Journalists don’t like covering deaths. They don’t enjoy taking pictures of crime scenes, or going up to the homes of family members and asking for interviews hours or even minutes after they’ve found out what happened. They don’t dream about the scoops they’ll get or the awards they’ll win. They do their jobs because they have to. And they have to because the alternative – ignoring the story, pretending it didn’t happen or sugar-coating it by hiding the graphic details – isn’t acceptable.

Bradley then criticizes the use of the term “daughters” as some misogynistic term that belittles the women killed that day, and she criticizes the media for playing down anger as a reasonable reaction to these events, suggesting those who react that way are hard-core feminists who are out of the mainstream. I don’t know enough to agree or disagree with that, though it would surprise me to learn that was anyone’s intention.

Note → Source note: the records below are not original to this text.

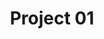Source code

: ---
layout: project
title: "Project 01"
image: ../assets/img/section_work/work_01.png
image_alt: silkscreen illustrated totebag of a open mouth with a shape of a heart
project_title: Self love
project_description: silkscreen totebag developed with the purpose of illustrate&nbsp;a visual metaphor of a current nowday theme.
link: #
---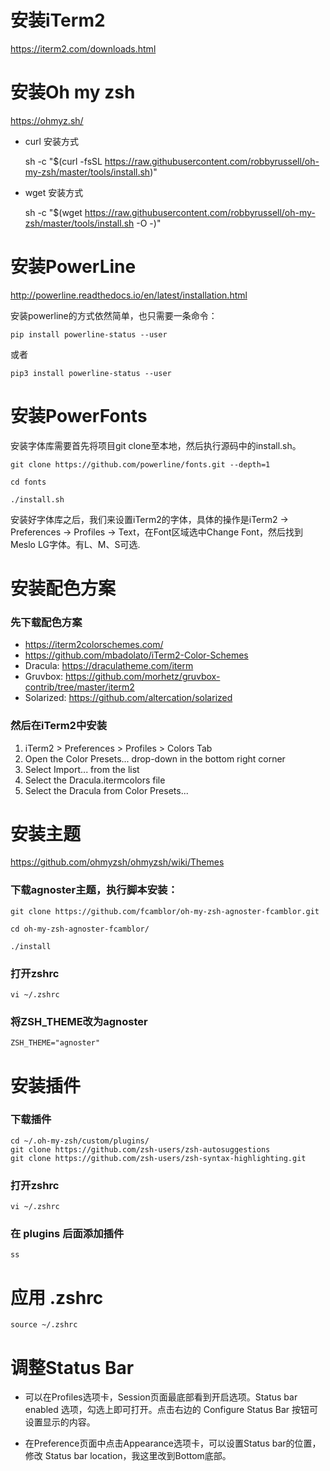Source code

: # 安装iTerm2
https://iterm2.com/downloads.html

# 安装Oh my zsh
https://ohmyz.sh/

* curl 安装方式

    sh -c "$(curl -fsSL https://raw.githubusercontent.com/robbyrussell/oh-my-zsh/master/tools/install.sh)"

* wget 安装方式

    sh -c "$(wget https://raw.githubusercontent.com/robbyrussell/oh-my-zsh/master/tools/install.sh -O -)"

# 安装PowerLine
http://powerline.readthedocs.io/en/latest/installation.html

安装powerline的方式依然简单，也只需要一条命令：

    pip install powerline-status --user

或者

    pip3 install powerline-status --user

# 安装PowerFonts

安装字体库需要首先将项目git clone至本地，然后执行源码中的install.sh。

    git clone https://github.com/powerline/fonts.git --depth=1

    cd fonts

    ./install.sh

安装好字体库之后，我们来设置iTerm2的字体，具体的操作是iTerm2 -> Preferences -> Profiles -> Text，在Font区域选中Change Font，然后找到Meslo LG字体。有L、M、S可选.

# 安装配色方案

### 先下载配色方案

* https://iterm2colorschemes.com/
* https://github.com/mbadolato/iTerm2-Color-Schemes
* Dracula: https://draculatheme.com/iterm
* Gruvbox: https://github.com/morhetz/gruvbox-contrib/tree/master/iterm2
* Solarized: https://github.com/altercation/solarized

### 然后在iTerm2中安装

1. iTerm2 > Preferences > Profiles > Colors Tab
2. Open the Color Presets... drop-down in the bottom right corner
3. Select Import... from the list
4. Select the Dracula.itermcolors file
5. Select the Dracula from Color Presets...

# 安装主题
https://github.com/ohmyzsh/ohmyzsh/wiki/Themes


### 下载agnoster主题，执行脚本安装：

    git clone https://github.com/fcamblor/oh-my-zsh-agnoster-fcamblor.git

    cd oh-my-zsh-agnoster-fcamblor/

    ./install

### 打开zshrc

    vi ~/.zshrc

### 将ZSH_THEME改为agnoster

    ZSH_THEME="agnoster"

# 安装插件

### 下载插件

    cd ~/.oh-my-zsh/custom/plugins/
    git clone https://github.com/zsh-users/zsh-autosuggestions
    git clone https://github.com/zsh-users/zsh-syntax-highlighting.git

### 打开zshrc

    vi ~/.zshrc

### 在 plugins 后面添加插件

    ss

# 应用 .zshrc

    source ~/.zshrc

# 调整Status Bar

* 可以在Profiles选项卡，Session页面最底部看到开启选项。Status bar enabled 选项，勾选上即可打开。点击右边的 Configure Status Bar 按钮可设置显示的内容。

* 在Preference页面中点击Appearance选项卡，可以设置Status bar的位置，修改 Status bar location，我这里改到Bottom底部。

I don’t think there’s anger today about what happened on Dec. 6, 1989. Who can we be angry at? Not the man who pulled the trigger, because he died that day by his own hand. Not his mother, who has had to live with this tragedy for 20 years now. Not the school, or the victims, or the government, or the maker of the gun, or the police or anyone else. We can’t even be angry at the media, as Bradley seems to be, for they are merely the messenger. They did not exaggerate what happened nor did they take pleasure in the horror of others as is being implied. Anger at a gruesome photo or the wall-to-wall coverage is an appropriate response, but the anger should be at what is being described, not the fact that it is being described. And since the man responsible for the event is dead, instead we can only be mad at some abstract concept of violence against women.

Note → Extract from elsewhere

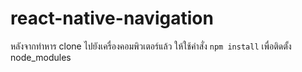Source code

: # react-native-navigation

หลังจากทำหาร clone ไปยังเครื่องคอมพิวเตอร์แล้ว ให้ใช้คำสั่ง
`npm install`
เพื่อติดตั้ง node_modules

Despite my criticisms, Bradley’s video is worth watching, as is this more recent video which is more emotional and less analytical. She’s right in the grander scheme, that this is a political event, and that anger is an appropriate response to it.

Fortunately, many people have put that reaction to good use. Groups have sprung up to promote gun control. Female victims of violence have better services (though it’s still not perfect). And for at least one day every year, we remember the struggle against violence against women, in the hope that something like this will never happen again.

What do women think?

On the front page of Saturday’s Gazette is a note that, for that issue, the paper went out of its way to speak to women wherever possible. In some cases, the subject is clearly a man and that’s that. But there are many others where you need a quote from an expert, a doctor, a member of a certain group. It could be anyone, really. For one day, reporters decided that one person should be a woman. Even if they didn’t say much, even if what they said was the exact same thing the man next to them would have said, they had a voice for one day. That man could wait until tomorrow.

One vs. 14

Bradley was right about another thing: Far too much attention was (and is) focused on the killer, and far too little on the lives of the 14 women who died that day. Bradley implicates the media, but the truth is mere practicality.

Sadly, the best thing that man could do that day to keep his name alive was to kill as many women as possible. Everyone remembers Anastasia De Sousa, because she was the only victim to die during the 2006 Dawson shooting. But few people remember all 14 names of the victims of Polytechnique, because it’s a long list to memorize. The killer’s name, meanwhile, had only 10 letters.

At work tonight, I saw a coworker cut out the names of those 14 women, which are on the cover of Sunday’s Gazette. She said she makes it a point to leave them in her car on the anniversary each year to remember them:

Geneviève Bergeron, Hélène Colgan, Nathalie Croteau, Barbara Daigneault, Barbara Maria Klucznik, Maryse Leclair, Annie St. Arneault, Maud Haviernick, Michèle Richard, Maryse Laganière, Anne-Marie Edward, Anne-Marie Lemay, Sonia Pelletier and Annie Turcotte. (CBC has their biographies)

Maybe their deaths were senseless. Maybe they were political. Maybe both. All we know is that they deserved a better fate than to be mere items on a list, and to be less famous than the man who took their lives.

Blame the media for that if you like, but it’s a simple numbers game. It’s human nature. And I don’t know how to fix it.